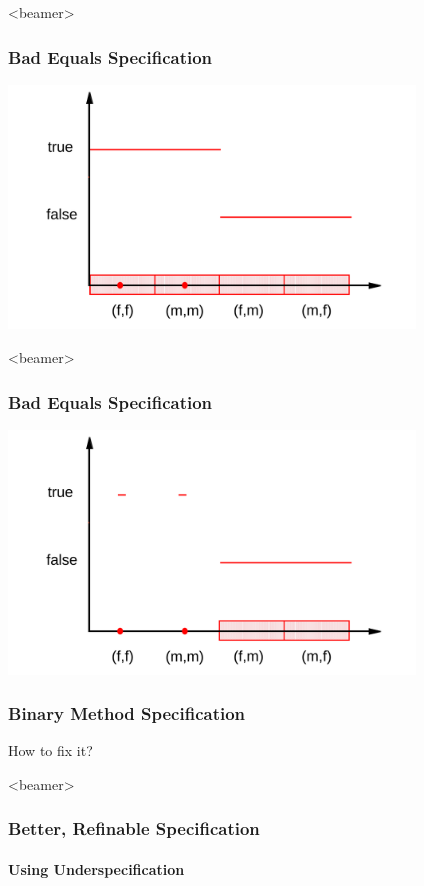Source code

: \begin{frame}<beamer>
\frametitle{Bad Equals Specification}
\includegraphics[width=4.25in]{equalsbad1}
\end{frame}

\begin{frame}<beamer>
\frametitle{Bad Equals Specification}
\transdissolve[duration=0.5]
\includegraphics[width=4.25in]{equalsbad2}
\end{frame}

\begin{frame}
\frametitle{Binary Method Specification}
\begin{question}
How to fix it?

\rm

\end{question}
\end{frame}

\begin{frame}<beamer>
\frametitle{Better, Refinable Specification}
\framesubtitle{Using Underspecification}

\end{frame}

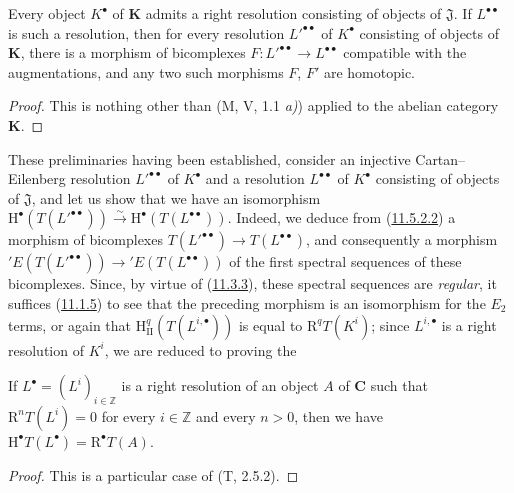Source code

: \begin{corollary}[11.5.2.2]
\label{0.11.5.2.2}
Every object $K^\bullet$ of $\boldsymbol{K}$ admits a right resolution consisting
of objects of $\mathfrak J$. If $L^{\bullet\bullet}$ is such a resolution,
then for every resolution $L'^{\bullet\bullet}$ of $K^\bullet$ consisting of objects
of $\boldsymbol{K}$, there is a morphism of bicomplexes
$F:L'^{\bullet\bullet}\to L^{\bullet\bullet}$ compatible with the
augmentations, and any two such morphisms $F$, $F'$ are homotopic.
\end{corollary}

\begin{proof}
This is nothing other than (M, V, 1.1 \emph{a)}) applied to the abelian category
$\boldsymbol{K}$.
\end{proof}

\begin{env}[11.5.2.3]
\label{0.11.5.2.3}
These preliminaries having been established, consider an injective
Cartan--Eilenberg resolution $L'^{\bullet\bullet}$ of $K^\bullet$ and a
resolution $L^{\bullet\bullet}$ of $K^\bullet$ consisting of objects of
$\mathfrak J$, and let us show that we have an isomorphism $\mathrm H^\bullet(T(L'^{\bullet\bullet}))\xrightarrow{\sim}\mathrm H^\bullet(T(L^{\bullet\bullet}))$.
Indeed, we deduce from (\hyperref[0.11.5.2.2]{11.5.2.2}) a morphism of
bicomplexes $T(L'^{\bullet\bullet})\to T(L^{\bullet\bullet})$, and consequently
a morphism
$'E(T(L'^{\bullet\bullet}))\to{}'E(T(L^{\bullet\bullet}))$ of the first
spectral sequences of these bicomplexes. Since, by virtue of
(\hyperref[0.11.3.3]{11.3.3}), these spectral sequences are \emph{regular}, it
suffices (\hyperref[0.11.1.5]{11.1.5}) to see that the preceding morphism is
an isomorphism for the $E_2$ terms, or again that
$\mathrm H_{\mathrm{II}}^q(T(L^{i,\bullet}))$ is equal to
$\mathrm R^qT(K^i)$; since $L^{i,\bullet}$ is a right resolution of
$K^i$, we are reduced to proving the
\end{env}

\begin{lemma}[11.5.2.4]
\label{0.11.5.2.4}
If $L^\bullet=(L^i)_{i\in\mathbb Z}$ is a right resolution of an object $A$
of $\boldsymbol{C}$ such that $\mathrm R^nT(L^i)=0$ for every $i\in\mathbb Z$ and
every $n>0$, then we have
$\mathrm H^\bullet T(L^\bullet)=\mathrm R^\bullet T(A)$.
\end{lemma}

\begin{proof}
This is a particular case of (T, 2.5.2).
\end{proof}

Task objective
After reading the records above, give the number of lines that include "corollary", and add nothing else.

Solution to the problem
2